The investigators undertook a detailed phenotypic analysis of patients in the STOP-HF trial in terms of a NPPB genotype. A particular genetic variant of interest (rs189389), previously associated with higher BNP production and reduced CV disease risk (2), was genotyped with the goal of better understanding the intermediate mechanisms that could be at play vis-à-vis reduced CV risk. STOP-HF is a good environment for such a study, despite its moderate size, because of its BNP-based intervention design, detailed follow-up assessments (including biomarkers and echocardiography), and relative genetic homogeneity of the study population. The authors show, as others have, that this genetic variant is associated with higher BNP levels.

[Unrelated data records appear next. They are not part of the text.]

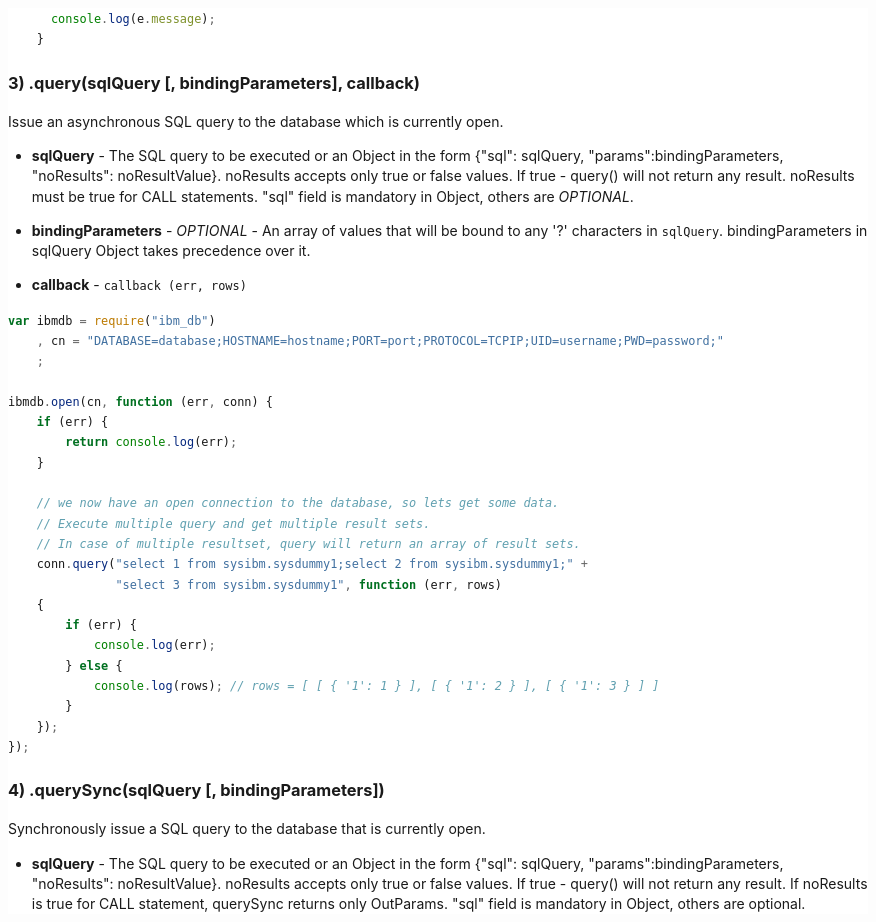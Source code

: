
 ```javascript
      console.log(e.message);
    }
```

### <a name="queryApi"></a> 3) .query(sqlQuery [, bindingParameters], callback)

Issue an asynchronous SQL query to the database which is currently open.

* **sqlQuery** - The SQL query to be executed or an Object in the form {"sql": sqlQuery, "params":bindingParameters, "noResults": noResultValue}. noResults accepts only true or false values. If true - query() will not return any result. noResults must be true for CALL statements. "sql" field is mandatory in Object, others are _OPTIONAL_.

* **bindingParameters** - _OPTIONAL_ - An array of values that will be bound to
    any '?' characters in `sqlQuery`. bindingParameters in sqlQuery Object takes precedence over it.

* **callback** - `callback (err, rows)`

```javascript
var ibmdb = require("ibm_db")
	, cn = "DATABASE=database;HOSTNAME=hostname;PORT=port;PROTOCOL=TCPIP;UID=username;PWD=password;"
	;

ibmdb.open(cn, function (err, conn) {
	if (err) {
		return console.log(err);
	}

	// we now have an open connection to the database, so lets get some data.
	// Execute multiple query and get multiple result sets.
    // In case of multiple resultset, query will return an array of result sets.
    conn.query("select 1 from sysibm.sysdummy1;select 2 from sysibm.sysdummy1;" +
               "select 3 from sysibm.sysdummy1", function (err, rows) 
    {
        if (err) {
            console.log(err);
        } else {
            console.log(rows); // rows = [ [ { '1': 1 } ], [ { '1': 2 } ], [ { '1': 3 } ] ]
        }
    });
});
```

### <a name="querySyncApi"></a> 4) .querySync(sqlQuery [, bindingParameters])

Synchronously issue a SQL query to the database that is currently open.

* **sqlQuery** - The SQL query to be executed or an Object in the form {"sql": sqlQuery, "params":bindingParameters, "noResults": noResultValue}. noResults accepts only true or false values. If true - query() will not return any result. If noResults is true for CALL statement, querySync returns only OutParams. "sql" field is mandatory in Object, others are optional.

More importantly they elegantly extend this to demonstrate that the patients with the minor allele of rs189389 had a lower risk of developing left ventricular systolic dysfunction, lower risk of hypertension, and lower risk of adverse clinical events during follow-up. These new data fit nicely with the previous literature on this variant and more broadly with data suggesting that NP-deficient states could be an early contributor to development of CV disease and HF (3), and perhaps partially underlying the observed excess risk of CV disease in the African American community (4). On the other hand, the current results also beg for new avenues of investigation.

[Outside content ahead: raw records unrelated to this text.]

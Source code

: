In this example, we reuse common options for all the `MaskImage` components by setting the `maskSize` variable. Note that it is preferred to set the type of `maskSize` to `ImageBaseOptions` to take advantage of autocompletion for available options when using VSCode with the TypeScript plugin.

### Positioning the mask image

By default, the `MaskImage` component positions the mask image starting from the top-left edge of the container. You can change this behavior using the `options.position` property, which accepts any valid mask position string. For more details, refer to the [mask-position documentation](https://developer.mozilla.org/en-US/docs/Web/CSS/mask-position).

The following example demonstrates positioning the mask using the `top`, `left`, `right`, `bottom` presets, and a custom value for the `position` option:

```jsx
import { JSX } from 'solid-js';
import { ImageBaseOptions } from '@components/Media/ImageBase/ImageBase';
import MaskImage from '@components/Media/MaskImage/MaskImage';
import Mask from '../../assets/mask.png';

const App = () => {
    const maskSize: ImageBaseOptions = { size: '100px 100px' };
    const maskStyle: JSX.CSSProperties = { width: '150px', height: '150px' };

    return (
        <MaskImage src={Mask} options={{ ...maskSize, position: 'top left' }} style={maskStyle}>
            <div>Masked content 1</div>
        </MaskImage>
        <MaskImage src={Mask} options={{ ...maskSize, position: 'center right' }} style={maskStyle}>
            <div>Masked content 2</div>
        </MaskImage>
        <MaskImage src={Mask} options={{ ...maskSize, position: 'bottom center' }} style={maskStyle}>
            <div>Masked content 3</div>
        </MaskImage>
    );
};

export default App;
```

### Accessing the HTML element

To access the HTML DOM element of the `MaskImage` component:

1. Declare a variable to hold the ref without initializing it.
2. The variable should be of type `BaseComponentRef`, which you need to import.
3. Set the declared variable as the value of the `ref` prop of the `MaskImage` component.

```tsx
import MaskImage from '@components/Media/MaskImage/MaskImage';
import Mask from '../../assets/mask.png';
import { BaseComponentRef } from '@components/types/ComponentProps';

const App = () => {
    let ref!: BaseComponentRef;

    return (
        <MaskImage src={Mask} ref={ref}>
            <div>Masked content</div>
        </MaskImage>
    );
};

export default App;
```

First is that the authors left unanswered the question of whether this genetic variant should somehow be taken into account when implementing a STOP-like program. Consistent with previous genetic data but paradoxic to traditional biomarker view, the patients with the favorable genotype were lower risk but had higher BNP levels. Should the BNP threshold for intervention (in this case referral to cardiology) be different based on genotype? And if so, what should it be? The authors may be able to tease this apart from the data they already have, but it is not apparent in the current report. More difficult to address are bigger questions about genetic screening. Being able to identify a low-risk genetic group would seem to make biomarker screening less useful in these patients and conversely more efficient in the higher-risk genotype group. Could genetic screening be used as a first layer of population screening, informing in which patients and how often BNP levels should be obtained?

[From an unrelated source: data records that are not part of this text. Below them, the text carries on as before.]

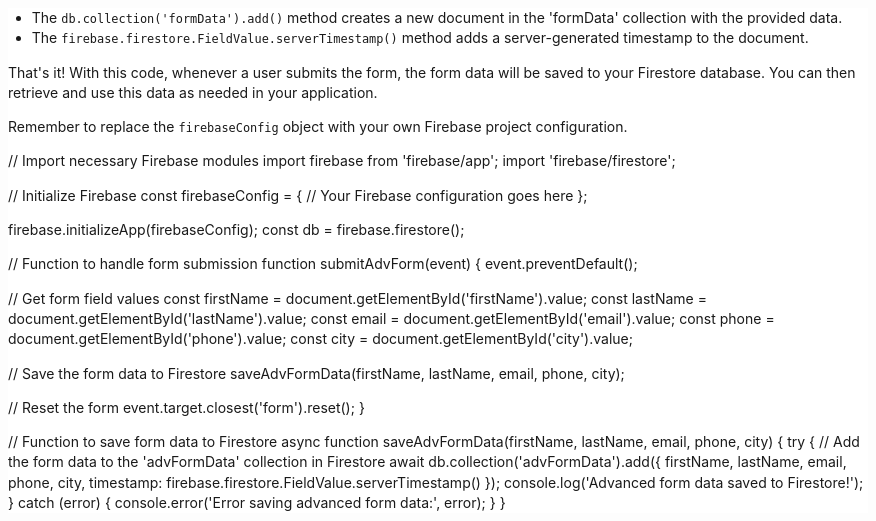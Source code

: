    - The `db.collection('formData').add()` method creates a new document in the 'formData' collection with the provided data.
   - The `firebase.firestore.FieldValue.serverTimestamp()` method adds a server-generated timestamp to the document.

That's it! With this code, whenever a user submits the form, the form data will be saved to your Firestore database. You can then retrieve and use this data as needed in your application.

Remember to replace the `firebaseConfig` object with your own Firebase project configuration.



// Import necessary Firebase modules
import firebase from 'firebase/app';
import 'firebase/firestore';

// Initialize Firebase
const firebaseConfig = {
  // Your Firebase configuration goes here
};

firebase.initializeApp(firebaseConfig);
const db = firebase.firestore();

// Function to handle form submission
function submitAdvForm(event) {
  event.preventDefault();

  // Get form field values
  const firstName = document.getElementById('firstName').value;
  const lastName = document.getElementById('lastName').value;
  const email = document.getElementById('email').value;
  const phone = document.getElementById('phone').value;
  const city = document.getElementById('city').value;

  // Save the form data to Firestore
  saveAdvFormData(firstName, lastName, email, phone, city);

  // Reset the form
  event.target.closest('form').reset();
}

// Function to save form data to Firestore
async function saveAdvFormData(firstName, lastName, email, phone, city) {
  try {
    // Add the form data to the 'advFormData' collection in Firestore
    await db.collection('advFormData').add({
      firstName,
      lastName,
      email,
      phone,
      city,
      timestamp: firebase.firestore.FieldValue.serverTimestamp()
    });
    console.log('Advanced form data saved to Firestore!');
  } catch (error) {
    console.error('Error saving advanced form data:', error);
  }
}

Stretching beyond these direct questions takes us quickly into the realm of genomic population health. The current analysis of a single variant is simplistic but offers proof of concept, and a glimpse of a possible future. Although NPPB has been cited in previous genome-wide association studies (GWAS) of NP and blood pressure (5), it did not appear in the most recent and largest GWAS study of HF (6), which identified 12 additional loci associated with HF risk. Viewing these new STOP-HF findings in the larger genomic context makes it easy to imagine that combining the various genetic markers (for example, via polygenic risk scores) may be able improve risk-stratification even further. The single variant reported here seemed to help stratify risk within patients with Stage A/B HF; perhaps a more complete genomic assessment could identify patients at risk (and thus deserving of biomarker screening) even among those without established HF risk factors (pre-HF).

Finally, moving beyond disease detection to intervention, should we be developing and testing BNP-elevating strategies for HF prevention? Would this be effective, efficient, and safe? This could even be targeted to those identified to be genetically at risk for HF or NP deficiency. Answering these questions would of course be a challenge, but the biology seems to make sense, and having a congruent genetic finding is one of the best predictors of successful future therapeutic development.

In the end, this laser-focused study, in itself, cannot change our current HF paradigm. However, if we read these data with one eye toward what could be, observations like this one can serve to motivate and direct us toward an ever more tangible and alluring future of primordial prevention and precision interventions.

Funding Support and Author Disclosures

Dr. Lanfear is a consultant for Amgen, Abbott, Janssen, Ortho Diagnostics, and DCRI (Novartis); has participated in clinical trials from Amgen, Bayer, and Janssen; and has a patent for a beta blocker polygenic response predictor. Dr. Luzum has reported that she has no relationships relevant to the contents of this paper to disclose.